WHAT YOU HAVE TO DO:
In the material below, the lines containing the word "currently" are required; copy each of them.

━━━━

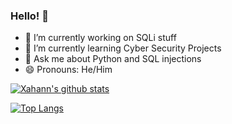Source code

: ### Hello! 👋

- 🔭 I’m currently working on SQLi stuff
- 🌱 I’m currently learning Cyber Security Projects
- 💬 Ask me about Python and SQL injections
- 😄 Pronouns: He/Him



[![Xahann's github stats](https://github-readme-stats.vercel.app/api?username=Xahann&count_private=true&show_icons=true&theme=radical&hide_rank=false)](https://github.com/anuraghazra/github-readme-stats)


[![Top Langs](https://github-readme-stats.vercel.app/api/top-langs/?username=Xahann)](https://github.com/anuraghazra/github-readme-stats)
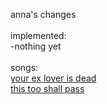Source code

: anna's changes<br>
<br>
implemented:<br>
-nothing yet<br>
<br>
songs:<br>
<a href="https://www.youtube.com/watch?v=no-im2ULYJ4">your ex lover is dead</a><br>
<a href="http://youtu.be/-kPkkqxsjIY?list=PLmF02cVrpZlBUDnRllwAednlstFLSSe7a">this too shall pass</a><br>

━━━━

ANSWER SECTION:
- 🔭 I’m currently working on SQLi stuff
- 🌱 I’m currently learning Cyber Security Projects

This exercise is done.